Fruit & Maple Oatmeal Delivers Fiber, Whole Grains and Fresh Fruit
Fruit & Maple Oatmeal has 290 calories per serving and is an excellent source of fiber and vitamin C. It provides 32 grams of 100 percent natural whole grain oats and about 25 percent of an individual's daily recommendations for fruit -- two food groups that consumers are encouraged to consume more often.1 Fruit & Maple Oatmeal without brown sugar has 260 calories per serving. 

"Studies continue to confirm the health benefits of consuming whole grains," said Kara Berrini, Program Manager, Whole Grains Council and Oldways. "Despite the recommendation that at least half of all grains eaten should be whole grains, data from the National Health and Nutrition Examination Survey shows that more than 95 percent of individuals are not eating enough whole grains.2,3 We commend the visibility and accessibility that McDonald's launch of new Fruit & Maple Oatmeal brings to whole grains. And, we're excited that Fruit & Maple Oatmeal will be available all day so that customers can get their whole grains whenever they want."

For more information about McDonald's full line of menu choices visit www.McDonalds.com.

About McDonald's
McDonald's USA, LLC, is the leading foodservice provider in the United States serving a variety of wholesome foods made from quality ingredients to more than 26 million customers every day. Nearly 90 percent of McDonald's 14,000 U.S. restaurants are independently owned and operated by local business men and women. Customers can now log online for free at any of the 11,500 participating Wi-Fi enabled McDonald's U.S. restaurants. For more information, visit www.mcdonalds.com, or follow us on Twitter (@McDonalds) and Facebook (Facebook.com/McDonalds) for updates on our business, promotions and products.

About Oldways and The Whole Grains Council
Oldways is an internationally-respected non-profit, changing the way people eat through positive and practical programs grounded in science and tradition. The Whole Grains Council (WGC) is an Oldways program working to increase consumption of whole grains for better health. The WGC's many initiatives help consumers to find whole grain foods and understand their health benefits; help manufacturers and restaurants to create delicious whole grain foods; and help the media to write accurate, compelling stories about whole grains. You can learn more about both at oldwayspt.org and at wholegrainscouncil.org.

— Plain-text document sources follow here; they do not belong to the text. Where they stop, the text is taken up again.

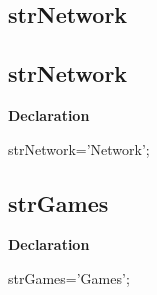 \documentclass{report}
\newif\ifpdf
\begin{document}
\subsection*{\large{\textbf{strNetwork}}\normalsize\hspace{1ex}\hrulefill}
\else
\subsection*{strNetwork}
\fi
\label{trstrings-strNetwork}
\begin{list}{}{
\setlength{\itemindent}{0cm}
\setlength{\listparindent}{0cm}
\setlength{\leftmargin}{\evensidemargin}
\addtolength{\leftmargin}{\tmplength}
\settowidth{\labelsep}{X}
\addtolength{\leftmargin}{\labelsep}
\setlength{\labelwidth}{\tmplength}
}
\item[\textbf{Declaration}\hfill]
\ifpdf
\begin{flushleft}
\fi
\begin{ttfamily}
strNetwork='Network';\end{ttfamily}

\ifpdf
\end{flushleft}
\fi

\end{list}
\ifpdf
\subsection*{\large{\textbf{strGames}}\normalsize\hspace{1ex}\hrulefill}
\else
\subsection*{strGames}
\fi
\label{trstrings-strGames}
\begin{list}{}{
\setlength{\itemindent}{0cm}
\setlength{\listparindent}{0cm}
\setlength{\leftmargin}{\evensidemargin}
\addtolength{\leftmargin}{\tmplength}
\settowidth{\labelsep}{X}
\addtolength{\leftmargin}{\labelsep}
\setlength{\labelwidth}{\tmplength}
}
\item[\textbf{Declaration}\hfill]
\ifpdf
\begin{flushleft}
\fi
\begin{ttfamily}
strGames='Games';\end{ttfamily}

\ifpdf
\end{flushleft}
\fi

\end{list}
\ifpdf
\end{document}
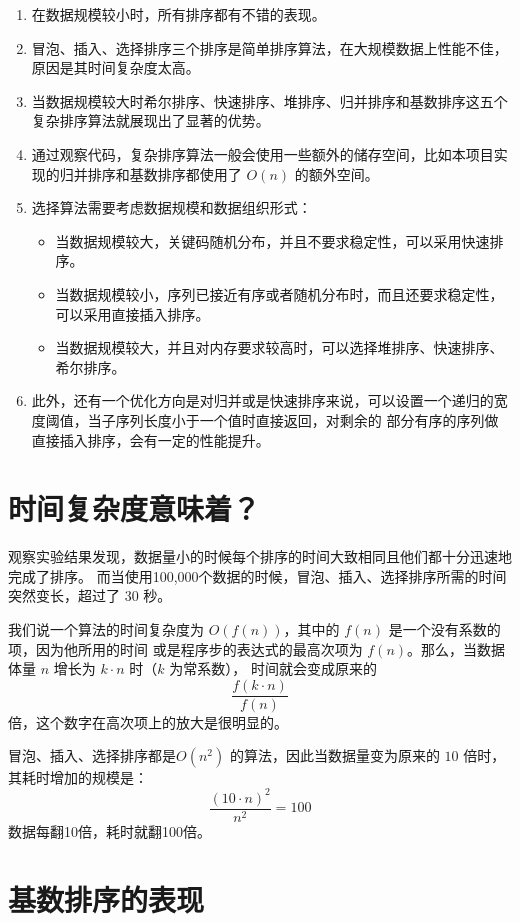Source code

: \begin{enumerate}
    \item 在数据规模较小时，所有排序都有不错的表现。
    \item 冒泡、插入、选择排序三个排序是简单排序算法，在大规模数据上性能不佳，原因是其时间复杂度太高。
    \item 当数据规模较大时希尔排序、快速排序、堆排序、归并排序和基数排序这五个复杂排序算法就展现出了显著的优势。
    \item 通过观察代码，复杂排序算法一般会使用一些额外的储存空间，比如本项目实现的归并排序和基数排序都使用了 $O(n)$ 的额外空间。
    \item 选择算法需要考虑数据规模和数据组织形式：
    \begin{itemize}
        \item 当数据规模较大，关键码随机分布，并且不要求稳定性，可以采用快速排序。
        \item 当数据规模较小，序列已接近有序或者随机分布时，而且还要求稳定性，可以采用直接插入排序。
        \item 当数据规模较大，并且对内存要求较高时，可以选择堆排序、快速排序、希尔排序。
    \end{itemize}
    \item 此外，还有一个优化方向是对归并或是快速排序来说，可以设置一个递归的宽度阈值，当子序列长度小于一个值时直接返回，对剩余的%
        部分有序的序列做直接插入排序，会有一定的性能提升。
\end{enumerate}


\section{时间复杂度意味着？}

观察实验结果发现，数据量小的时候每个排序的时间大致相同且他们都十分迅速地完成了排序。%
而当使用100,000个数据的时候，冒泡、插入、选择排序所需的时间突然变长，超过了 30 秒。

我们说一个算法的时间复杂度为 $O(f(n))$，其中的 $f(n)$ 是一个没有系数的项，因为他所用的时间%
或是程序步的表达式的最高次项为 $f(n)$。那么，当数据体量 $n$ 增长为 $k \cdot n$ 时（$k$ 为常系数），%
时间就会变成原来的 $$\frac{f(k \cdot n)}{f(n)}$$ 倍，这个数字在高次项上的放大是很明显的。

冒泡、插入、选择排序都是$O(n^2)$ 的算法，因此当数据量变为原来的 $10$ 倍时，其耗时增加的规模是：%
$$\frac{(10 \cdot n)^2}{n^2} = 100$$数据每翻10倍，耗时就翻100倍。

\section{基数排序的表现}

1. U.S. Department of Health and Human Services and U.S. Department of Agriculture. Report of the Dietary Guidelines Advisory Committee on the Dietary Guidelines for Americans, 2010. Washington, DC: U.S. Government Printing Office, June 15, 2010.

2. Center for Nutrition Policy and Promotion (U.S.) 2005 MyPyramid.gov. Center for Nutrition Policy and Promotion, U.S. Dept. of Agriculture, Alexandria, VA : http://purl.access.gpo.gov/GPO/LPS60027

3. Whole Grain Intake Data from National Health and Nutrition Examination Survey (NHANES) Examination Manuals (2001-2004) as cited in the Report of the Dietary Guidelines Advisory Committee on the Dietary Guidelines for Americans, 2010.